Climate change is sending the world hurtling towards a series of catastrophic tipping points, which risk setting off feedback loops that lock the world into irreversible climate change. That’s the bad news.
The good news, however, is that there is also a series of “positive tipping points,” according to an analysis published Thursday by researchers from an international group of institutions including the University of Exeter and the World Resources Institute’s Systems Change Lab, with support from the Bezos Earth Fund.
These are defined as small climate actions that could have a snowball effect, prompting emissions cuts across some of most polluting sectors of the global economy.
The theory goes like this: As new technologies start to outpace older, more polluting versions, reinforcing feedback loops kick in that help a technology to improve, get cheaper and become more accessible.
The idea is to create “self-propelling change,” Tim Lenton, Chair in Climate Change and Earth System Science at the University of Exeter and a report author, told CNN.

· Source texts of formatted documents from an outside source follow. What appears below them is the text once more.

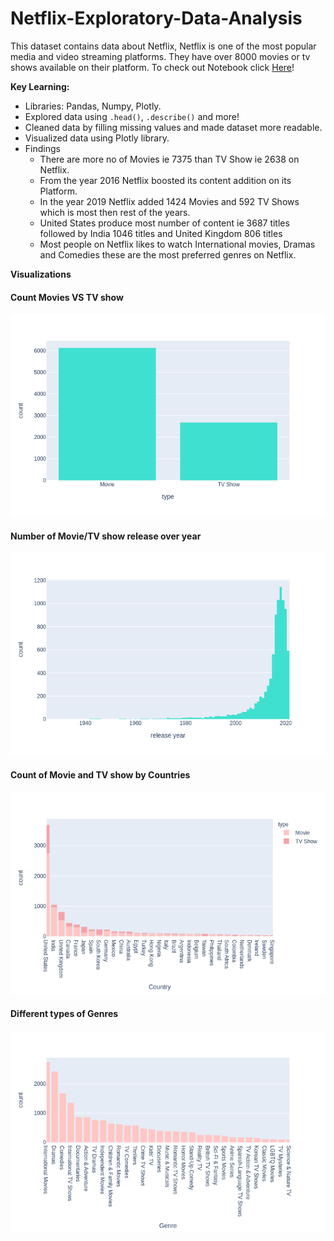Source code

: # Netflix-Exploratory-Data-Analysis

 This dataset contains data about Netflix, Netflix is one of the most popular media and video streaming platforms. They have over 8000 movies or tv shows available on their platform.
 To check out Notebook click [Here](https://nbviewer.org/github/payush624/Netflix-Exploratory-Data-Analysis/blob/main/Netflix%20Exploratory%20Data%20Analysis.ipynb)!
 
 **Key Learning:**
- Libraries: Pandas, Numpy, Plotly.
- Explored data using `.head()`, `.describe()` and more!
- Cleaned data by filling missing values and made dataset more readable.
- Visualized data using Plotly library.
- Findings
  - There are more no of Movies ie 7375 than TV Show ie 2638 on Netflix.
  - From the year 2016 Netflix boosted its content addition on its Platform.
  - In the year 2019 Netflix added 1424 Movies and 592 TV Shows which is most then rest of the years.
  - United States produce most number of content ie 3687 titles followed by India 1046 titles and United Kingdom 806 titles
  - Most people on Netflix likes to watch International movies, Dramas and Comedies these are the most preferred genres on Netflix.

 **Visualizations**
 
 #### Count Movies VS TV show
![alt text](https://github.com/payush624/Netflix-Exploratory-Data-Analysis/blob/main/Count_Movie_VS_TvShows.png)

 #### Number of Movie/TV show release over year
![alt text](https://github.com/payush624/Netflix-Exploratory-Data-Analysis/blob/main/Movie_VS_TV_show_Over_Year.png)

 #### Count of Movie and TV show by Countries
![alt text](https://github.com/payush624/Netflix-Exploratory-Data-Analysis/blob/main/Movies_TV_show_By_Country.png)

 #### Different types of Genres
![alt text](https://github.com/payush624/Netflix-Exploratory-Data-Analysis/blob/main/Genres.png)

The report authors acknowledge that triggering these tipping points alone will not be enough to meet global climate objectives. But as time runs out to limit global warming to 1.5 degrees Celsius above pre-industrial levels, targeted action can be a powerful lever, they say.
“In the face of an otherwise enormous climate and ecological crisis… maybe we can be part of change that will happen faster than we think,” Lenton said.

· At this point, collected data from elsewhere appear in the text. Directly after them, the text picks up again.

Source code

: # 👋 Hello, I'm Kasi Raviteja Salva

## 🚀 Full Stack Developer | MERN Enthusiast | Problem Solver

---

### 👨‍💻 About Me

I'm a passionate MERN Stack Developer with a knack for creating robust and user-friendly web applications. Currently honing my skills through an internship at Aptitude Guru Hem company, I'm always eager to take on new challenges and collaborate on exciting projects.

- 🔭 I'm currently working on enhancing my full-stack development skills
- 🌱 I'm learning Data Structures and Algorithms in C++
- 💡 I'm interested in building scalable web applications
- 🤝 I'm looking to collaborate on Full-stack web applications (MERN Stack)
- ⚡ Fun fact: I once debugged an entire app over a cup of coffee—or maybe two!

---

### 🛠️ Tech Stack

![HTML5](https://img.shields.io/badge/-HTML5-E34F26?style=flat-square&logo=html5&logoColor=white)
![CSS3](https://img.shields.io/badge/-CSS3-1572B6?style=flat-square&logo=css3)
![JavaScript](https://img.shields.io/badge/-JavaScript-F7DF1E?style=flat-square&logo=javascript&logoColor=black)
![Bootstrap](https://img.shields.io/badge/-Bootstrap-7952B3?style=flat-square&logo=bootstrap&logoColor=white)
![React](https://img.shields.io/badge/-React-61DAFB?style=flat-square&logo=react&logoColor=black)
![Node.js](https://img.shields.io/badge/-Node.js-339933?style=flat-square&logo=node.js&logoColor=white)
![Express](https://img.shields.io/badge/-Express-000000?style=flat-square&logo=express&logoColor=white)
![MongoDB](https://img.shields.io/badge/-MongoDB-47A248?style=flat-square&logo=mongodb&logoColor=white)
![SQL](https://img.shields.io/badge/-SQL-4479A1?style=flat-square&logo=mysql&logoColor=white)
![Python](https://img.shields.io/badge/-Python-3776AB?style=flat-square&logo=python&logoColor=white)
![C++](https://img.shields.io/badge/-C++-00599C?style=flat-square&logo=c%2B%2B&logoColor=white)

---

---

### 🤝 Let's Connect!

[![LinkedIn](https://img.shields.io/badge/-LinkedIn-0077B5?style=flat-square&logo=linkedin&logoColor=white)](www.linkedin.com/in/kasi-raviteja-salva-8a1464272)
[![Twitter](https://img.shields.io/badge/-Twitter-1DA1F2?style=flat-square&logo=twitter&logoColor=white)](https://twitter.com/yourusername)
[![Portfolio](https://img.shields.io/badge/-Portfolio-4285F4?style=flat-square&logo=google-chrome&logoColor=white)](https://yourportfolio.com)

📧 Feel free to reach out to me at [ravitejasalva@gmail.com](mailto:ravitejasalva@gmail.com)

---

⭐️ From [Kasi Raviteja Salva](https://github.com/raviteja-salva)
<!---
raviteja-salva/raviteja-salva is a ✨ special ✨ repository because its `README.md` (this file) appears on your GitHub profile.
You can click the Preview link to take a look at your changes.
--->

The report identifies three “super-leverage points”: Relatively low-cost or low-difficulty interventions that could have the biggest impacts in decarbonizing the global economy.
To be on track for a net-zero fleet by 2050, EVs must account for around 60% of new passenger car sales by 2060, according to the report, which says mandates for EV sales could be a “particularly powerful policy” to bring forward a tipping point.
As demand ramps up, costs of production go down, including for lithium batteries, which have seen costs fall by 90% over the last 10 years, according to the report.
EVs overtaking gas-powered cars could also have positive spillover benefits for other sectors requiring battery storage, such as wind and solar.
“Electrifying cars means a tipping point for ever cheaper batteries, and cheaper batteries could be a really valuable, cheap source of storage of electricity to enable the transition to renewable power,” said Lenton.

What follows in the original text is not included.